Dinner, evening snacks
We all wish we had the time to eat four square, healthy meals a day. But, for many of us, long working hours often lead to unhealthy eating habits and junk food. Enter Lean Kitchen, a health bar that serves organic, gourmet food tailor-made for various nutritional requirements. "The idea is to offer healthy, tasty, calorie-specific meals to people so they can focus on their fitness," says founder Maya Pereira Sawant.
The way the service functions is thus: Sawant has a consultation with the person to understand their health history, body type, fitness goals and lifestyle, and then creates a customised meal package. The food is a mix of Continental and Asian (nothing Indian).
The kitchen operates out of Body Sculptor studio in Khar, and is open to non-gym goers. People can order individual meals from the à la carte menu or opt for a customised plan.
Maya Pereira Sawant. PIC/BIPIN KOKATE
We tried out a four-meal plan. Our 15 minute conversation with Sawant touched upon allergies, fitness levels, lifestyle and food tastes.
The meals came served on a black tray with a small face towel and plastic spoon and fork, accompanied by a note describing the dish.
Breakfast, which arrived over an hour late, was a power-packed Cacao Crunch Bowl with organic dark cacao powder, cocoa nibs, raw honey and almond milk. The chocolate was creamy and thick, and the topping of crunchy homemade granola and roasted buckwheat gave it a good texture. Lunch was Spiced Coffee Rub Grilled Chicken Breast. The portions were neatly segregated — herbed quinoa, chicken placed on baked baby potatoes, cherry tomatoes and broccoli. We loved the coffee spice rub, which gave the tender meat a nice crust, but would've preferred a dressing on the broccoli to cut through the bitterness.

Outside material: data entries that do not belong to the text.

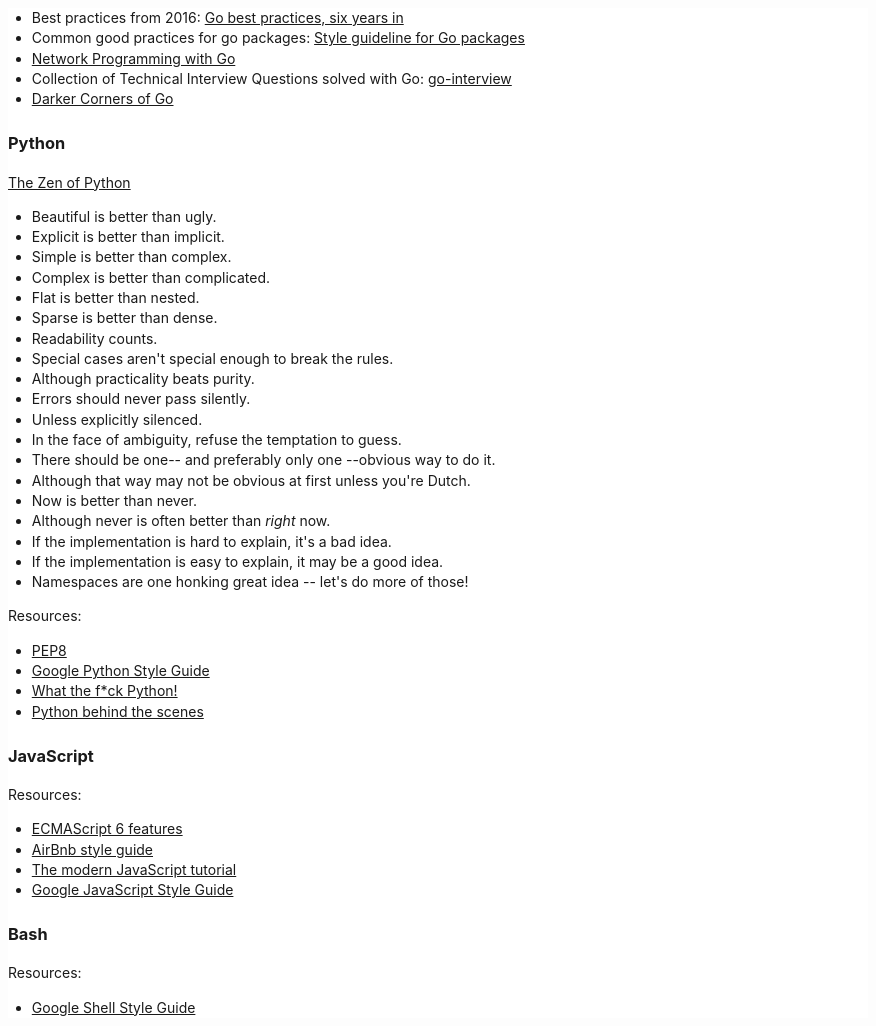 - Best practices from 2016: [Go best practices, six years in](https://peter.bourgon.org/go-best-practices-2016/)
- Common good practices for go packages: [Style guideline for Go packages](https://rakyll.org/style-packages/)
- [Network Programming with Go](https://tumregels.github.io/Network-Programming-with-Go/)
- Collection of Technical Interview Questions solved with Go: [go-interview](https://github.com/shomali11/go-interview/blob/master/README.md)
- [Darker Corners of Go](https://rytisbiel.com/2021/03/06/darker-corners-of-go/)

### Python

[The Zen of Python](https://www.python.org/dev/peps/pep-0020/)

- Beautiful is better than ugly.
- Explicit is better than implicit.
- Simple is better than complex.
- Complex is better than complicated.
- Flat is better than nested.
- Sparse is better than dense.
- Readability counts.
- Special cases aren't special enough to break the rules.
- Although practicality beats purity.
- Errors should never pass silently.
- Unless explicitly silenced.
- In the face of ambiguity, refuse the temptation to guess.
- There should be one-- and preferably only one --obvious way to do it.
- Although that way may not be obvious at first unless you're Dutch.
- Now is better than never.
- Although never is often better than _right_ now.
- If the implementation is hard to explain, it's a bad idea.
- If the implementation is easy to explain, it may be a good idea.
- Namespaces are one honking great idea -- let's do more of those!

Resources:

- [PEP8](https://www.python.org/dev/peps/pep-0008/)
- [Google Python Style Guide](http://google.github.io/styleguide/pyguide.html)
- [What the f\*ck Python!](https://github.com/satwikkansal/wtfpython)
- [Python behind the scenes](https://tenthousandmeters.com/tag/python-behind-the-scenes/)

### JavaScript

Resources:

- [ECMAScript 6 features](https://github.com/lukehoban/es6features)
- [AirBnb style guide](https://github.com/airbnb/javascript)
- [The modern JavaScript tutorial](https://javascript.info/)
- [Google JavaScript Style Guide](https://google.github.io/styleguide/jsguide.html)

### Bash

Resources:

- [Google Shell Style Guide](https://google.github.io/styleguide/shellguide.html)
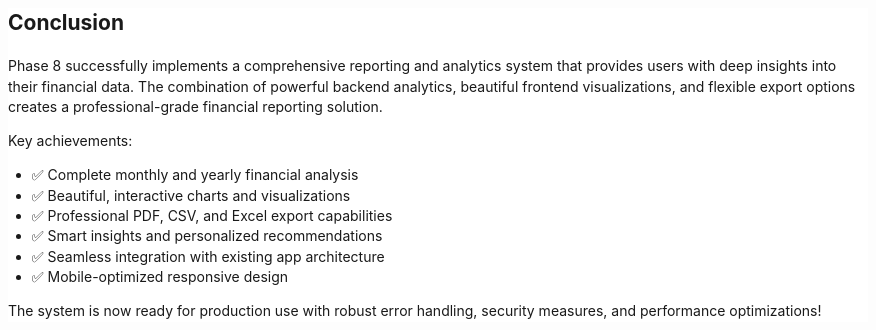 ## Conclusion

Phase 8 successfully implements a comprehensive reporting and analytics system that provides users with deep insights into their financial data. The combination of powerful backend analytics, beautiful frontend visualizations, and flexible export options creates a professional-grade financial reporting solution.

Key achievements:
- ✅ Complete monthly and yearly financial analysis
- ✅ Beautiful, interactive charts and visualizations  
- ✅ Professional PDF, CSV, and Excel export capabilities
- ✅ Smart insights and personalized recommendations
- ✅ Seamless integration with existing app architecture
- ✅ Mobile-optimized responsive design

The system is now ready for production use with robust error handling, security measures, and performance optimizations!
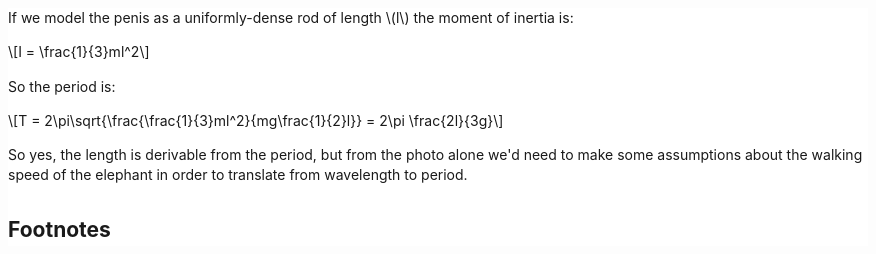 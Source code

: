 If we model the penis as a uniformly-dense rod of length \\(l\\) the moment of inertia is:

\\[I = \frac{1}{3}ml^2\\]

So the period is:

\\[T = 2\pi\sqrt{\frac{\frac{1}{3}ml^2}{mg\frac{1}{2}l}} = 2\pi \frac{2l}{3g}\\]

So yes, the length is derivable from the period, but from the photo alone we'd need to make some assumptions about the walking speed of the elephant in order to translate from wavelength to period.


## Footnotes


[^3]: Darwin used this example in *One the Origin of Species* when discussing convergent evolution: "But if the electric organs had been inherited from one ancient progenitor thus provided, we might have expected that all electric fishes would have been specially related to each other…I am inclined to believe that in nearly the same way as two men have sometimes independently hit on the very same invention, so natural selection, working for the good of each being and taking advantage of analogous variations, has sometimes modified in very nearly the same manner two parts in two organic beings"
[^1]: This is actually the origin of the term *cuckold*.
[^2]: Why doesn't the host "learn" to reject larger eggs? The book does not provide an answer, but perhaps its because the drive to reject large eggs would also result in rejecting larger (and usually, healthier) "true" eggs. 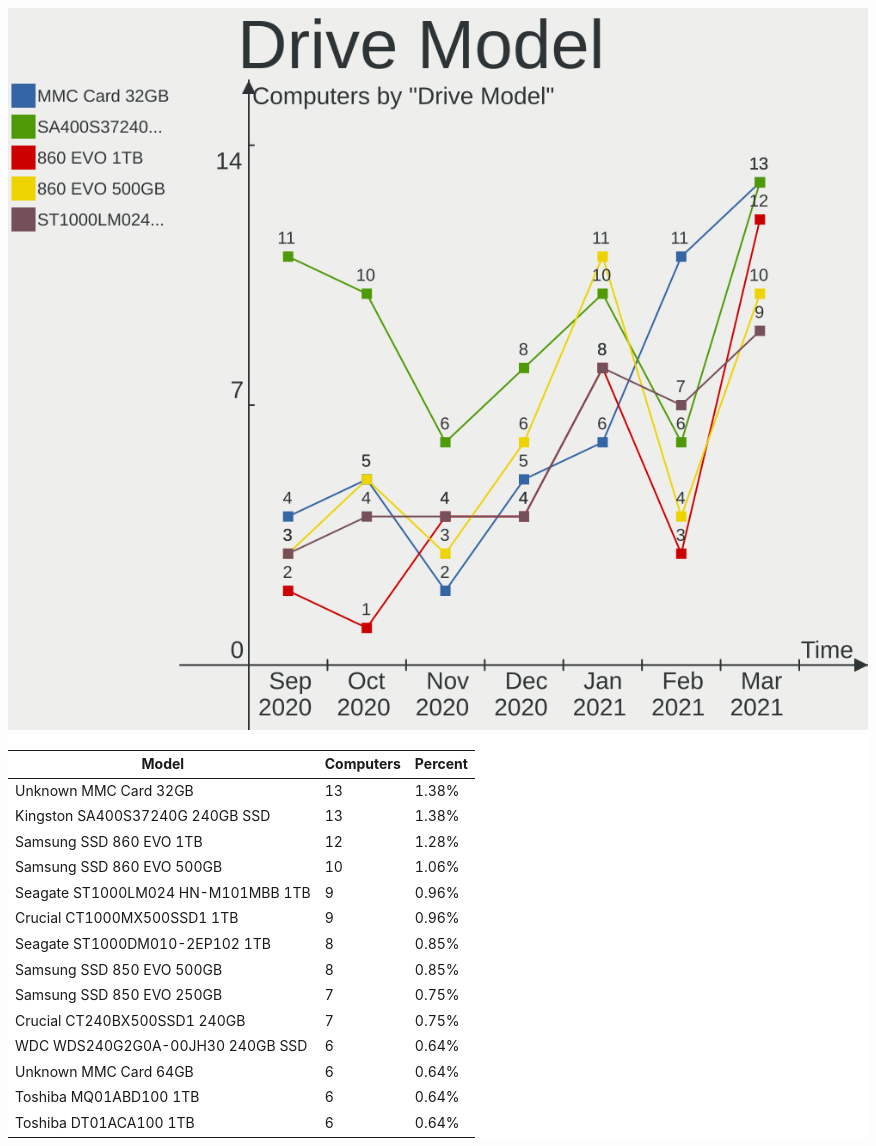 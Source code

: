 ![Drive Model](./images/line_chart/drive_model.svg)

| Model                              | Computers | Percent |
|------------------------------------|-----------|---------|
| Unknown MMC Card  32GB             | 13        | 1.38%   |
| Kingston SA400S37240G 240GB SSD    | 13        | 1.38%   |
| Samsung SSD 860 EVO 1TB            | 12        | 1.28%   |
| Samsung SSD 860 EVO 500GB          | 10        | 1.06%   |
| Seagate ST1000LM024 HN-M101MBB 1TB | 9         | 0.96%   |
| Crucial CT1000MX500SSD1 1TB        | 9         | 0.96%   |
| Seagate ST1000DM010-2EP102 1TB     | 8         | 0.85%   |
| Samsung SSD 850 EVO 500GB          | 8         | 0.85%   |
| Samsung SSD 850 EVO 250GB          | 7         | 0.75%   |
| Crucial CT240BX500SSD1 240GB       | 7         | 0.75%   |
| WDC WDS240G2G0A-00JH30 240GB SSD   | 6         | 0.64%   |
| Unknown MMC Card  64GB             | 6         | 0.64%   |
| Toshiba MQ01ABD100 1TB             | 6         | 0.64%   |
| Toshiba DT01ACA100 1TB             | 6         | 0.64%   | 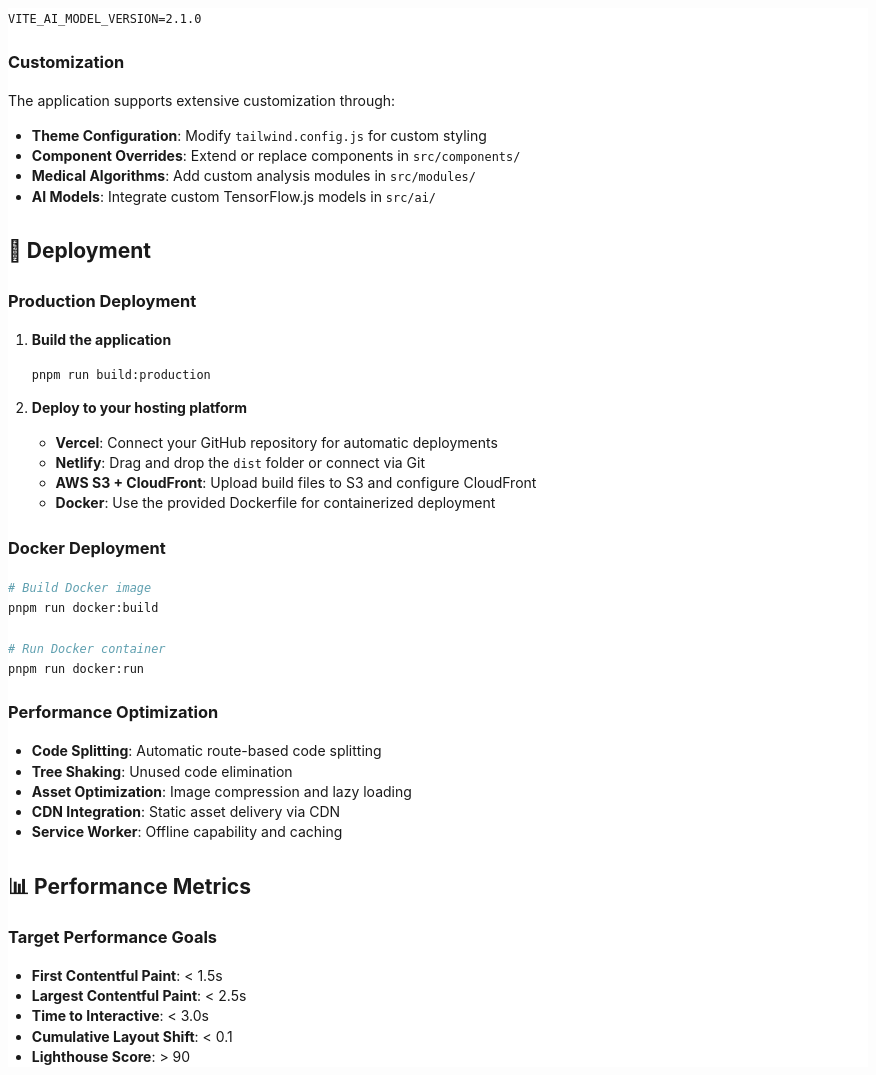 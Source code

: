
 ```env
VITE_AI_MODEL_VERSION=2.1.0
```

### Customization

The application supports extensive customization through:

- **Theme Configuration**: Modify `tailwind.config.js` for custom styling
- **Component Overrides**: Extend or replace components in `src/components/`
- **Medical Algorithms**: Add custom analysis modules in `src/modules/`
- **AI Models**: Integrate custom TensorFlow.js models in `src/ai/`

## 🚀 Deployment

### Production Deployment

1. **Build the application**
   ```bash
   pnpm run build:production
   ```

2. **Deploy to your hosting platform**
   - **Vercel**: Connect your GitHub repository for automatic deployments
   - **Netlify**: Drag and drop the `dist` folder or connect via Git
   - **AWS S3 + CloudFront**: Upload build files to S3 and configure CloudFront
   - **Docker**: Use the provided Dockerfile for containerized deployment

### Docker Deployment

```bash
# Build Docker image
pnpm run docker:build

# Run Docker container
pnpm run docker:run
```

### Performance Optimization

- **Code Splitting**: Automatic route-based code splitting
- **Tree Shaking**: Unused code elimination
- **Asset Optimization**: Image compression and lazy loading
- **CDN Integration**: Static asset delivery via CDN
- **Service Worker**: Offline capability and caching

## 📊 Performance Metrics

### Target Performance Goals
- **First Contentful Paint**: < 1.5s
- **Largest Contentful Paint**: < 2.5s
- **Time to Interactive**: < 3.0s
- **Cumulative Layout Shift**: < 0.1
- **Lighthouse Score**: > 90
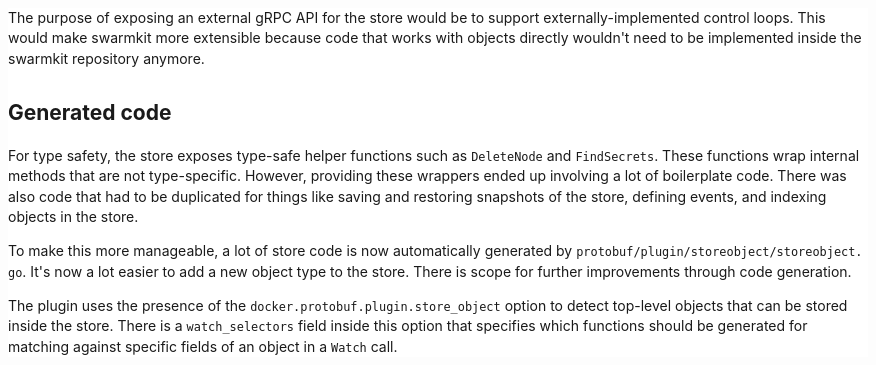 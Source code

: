 The purpose of exposing an external gRPC API for the store would be to support
externally-implemented control loops. This would make swarmkit more extensible
because code that works with objects directly wouldn't need to be implemented
inside the swarmkit repository anymore.

## Generated code

For type safety, the store exposes type-safe helper functions such as
`DeleteNode` and `FindSecrets`. These functions wrap internal methods that are
not type-specific. However, providing these wrappers ended up involving a lot of
boilerplate code. There was also code that had to be duplicated for things like
saving and restoring snapshots of the store, defining events, and indexing
objects in the store.

To make this more manageable, a lot of store code is now automatically
generated by `protobuf/plugin/storeobject/storeobject.go`. It's now a lot easier
to add a new object type to the store. There is scope for further improvements
through code generation.

The plugin uses the presence of the `docker.protobuf.plugin.store_object` option
to detect top-level objects that can be stored inside the store. There is a
`watch_selectors` field inside this option that specifies which functions should
be generated for matching against specific fields of an object in a `Watch`
call.

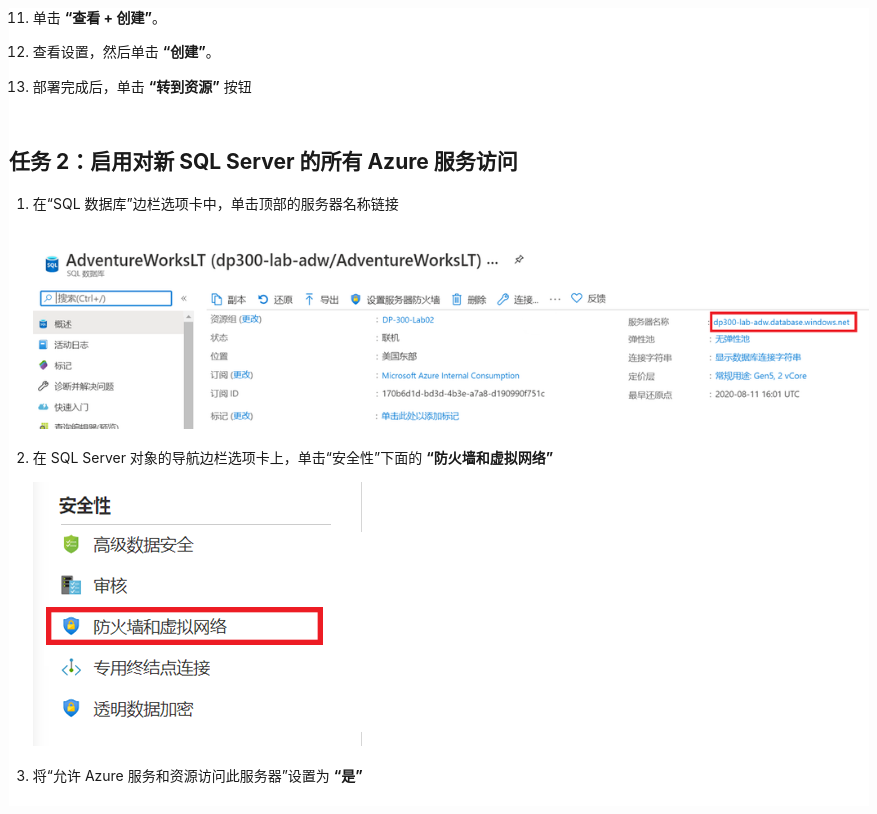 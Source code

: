 11. 单击 **“查看 + 创建”**。

12. 查看设置，然后单击 **“创建”**。

13. 部署完成后，单击 **“转到资源”** 按钮  
‎

## 任务 2：启用对新 SQL Server 的所有 Azure 服务访问

1. 在“SQL 数据库”边栏选项卡中，单击顶部的服务器名称链接  
‎

	![图片 3](../images/dp-3300-module-22-lab-19.png)

2. 在 SQL Server 对象的导航边栏选项卡上，单击“安全性”下面的 **“防火墙和虚拟网络”**

	![图片 27](../images/dp-3300-module-22-lab-20.png)

3. 将“允许 Azure 服务和资源访问此服务器”设置为 **“是”**  
‎
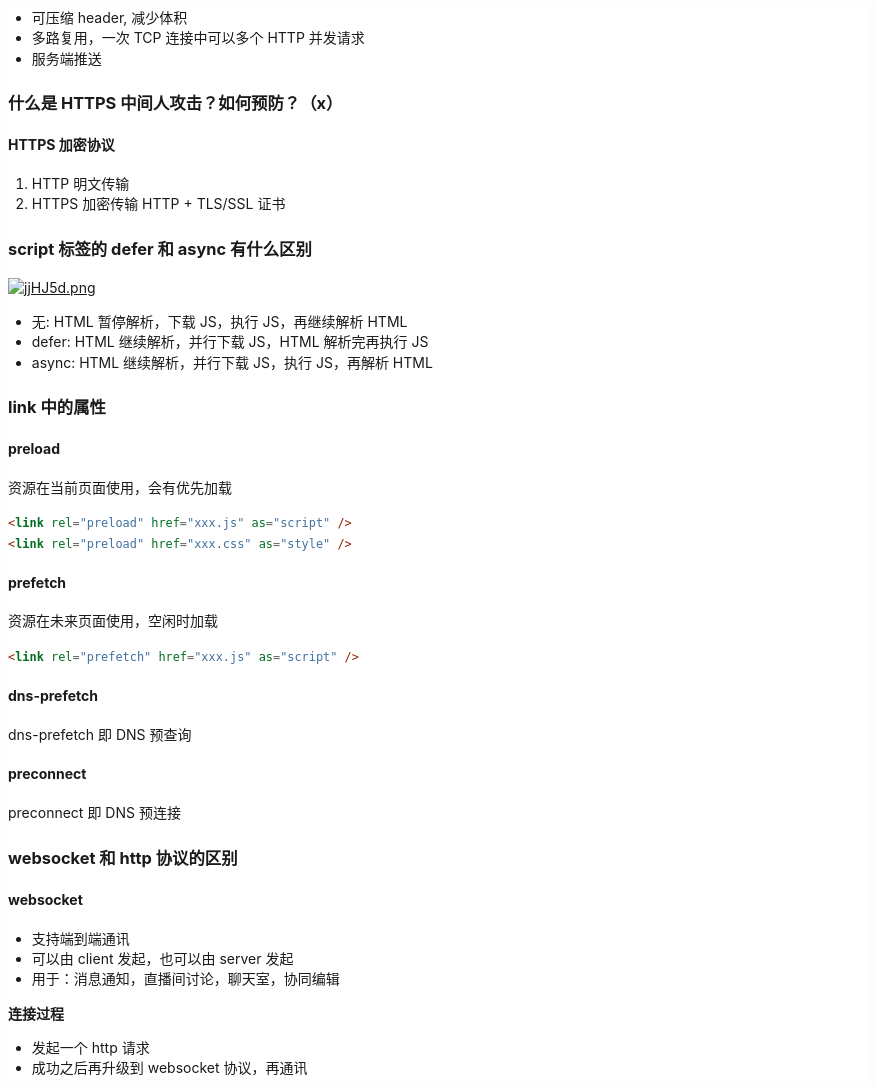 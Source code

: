 -   可压缩 header, 减少体积
-   多路复用，一次 TCP 连接中可以多个 HTTP 并发请求
-   服务端推送

### 什么是 HTTPS 中间人攻击？如何预防？（x）

#### HTTPS 加密协议

1. HTTP 明文传输
2. HTTPS 加密传输 HTTP + TLS/SSL 证书

### script 标签的 defer 和 async 有什么区别

[![jjHJ5d.png](https://s1.ax1x.com/2022/07/24/jjHJ5d.png)](https://imgtu.com/i/jjHJ5d)

-   无: HTML 暂停解析，下载 JS，执行 JS，再继续解析 HTML
-   defer: HTML 继续解析，并行下载 JS，HTML 解析完再执行 JS
-   async: HTML 继续解析，并行下载 JS，执行 JS，再解析 HTML

### link 中的属性

#### preload

资源在当前页面使用，会有优先加载

```html
<link rel="preload" href="xxx.js" as="script" />
<link rel="preload" href="xxx.css" as="style" />
```

#### prefetch

资源在未来页面使用，空闲时加载

```html
<link rel="prefetch" href="xxx.js" as="script" />
```

#### dns-prefetch

dns-prefetch 即 DNS 预查询

#### preconnect

preconnect 即 DNS 预连接

### websocket 和 http 协议的区别

#### websocket

-   支持端到端通讯
-   可以由 client 发起，也可以由 server 发起
-   用于：消息通知，直播间讨论，聊天室，协同编辑

**连接过程**

-   发起一个 http 请求
-   成功之后再升级到 websocket 协议，再通讯

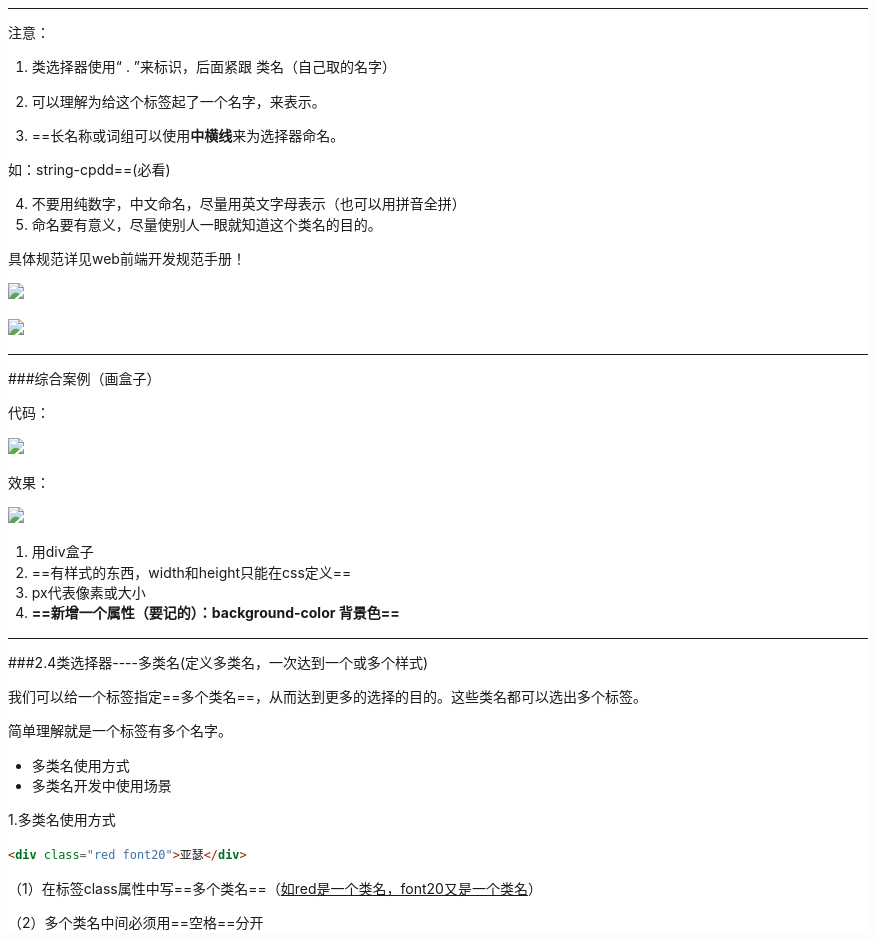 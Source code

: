 ***

注意：

1. 类选择器使用“  . ”来标识，后面紧跟 类名（自己取的名字）

2. 可以理解为给这个标签起了一个名字，来表示。

   

3. ==长名称或词组可以使用**中横线**来为选择器命名。

  如：string-cpdd==(必看)

4. 不要用纯数字，中文命名，尽量用英文字母表示（也可以用拼音全拼）
5. 命名要有意义，尽量使别人一眼就知道这个类名的目的。

具体规范详见web前端开发规范手册！

![](C:\Users\凉城旧梦\Desktop\typora笔记\类命名规范.jpg)

![](C:\Users\凉城旧梦\Desktop\typora笔记\类命名规范2.jpg)

***

###综合案例（画盒子）

代码：

![](C:\Users\凉城旧梦\Desktop\typora笔记\类选择器画盒子.jpg)

效果：

![](C:\Users\凉城旧梦\Desktop\typora笔记\类选择器案例效果图.jpg)

1. 用div盒子
2. ==有样式的东西，width和height只能在css定义==
3. px代表像素或大小
4. **==新增一个属性（要记的）：background-color  背景色==**

***

###2.4类选择器----多类名(定义多类名，一次达到一个或多个样式)

我们可以给一个标签指定==多个类名==，从而达到更多的选择的目的。这些类名都可以选出多个标签。

简单理解就是一个标签有多个名字。

* 多类名使用方式
* 多类名开发中使用场景

1.多类名使用方式

```html
<div class="red font20">亚瑟</div> 
```

（1）在标签class属性中写==多个类名==（<u>如red是一个类名，font20又是一个类名</u>）

（2）多个类名中间必须用==空格==分开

Evening snacks included a Burrito Millet Bowl — a fresh, colourful and filling salad with millet, arugula leaves, black beans, and baby radish layered and drizzled with lemon juice; and a homemade chocolate bar. Dinner was Honey Chilli with Tamari Fish and Asian Greens — lightly cooked fish topped with chilli flakes but without much heat. There was also a tangy buckwheat bokchoy, coriander and carrots with a spicy soy ginger dressing.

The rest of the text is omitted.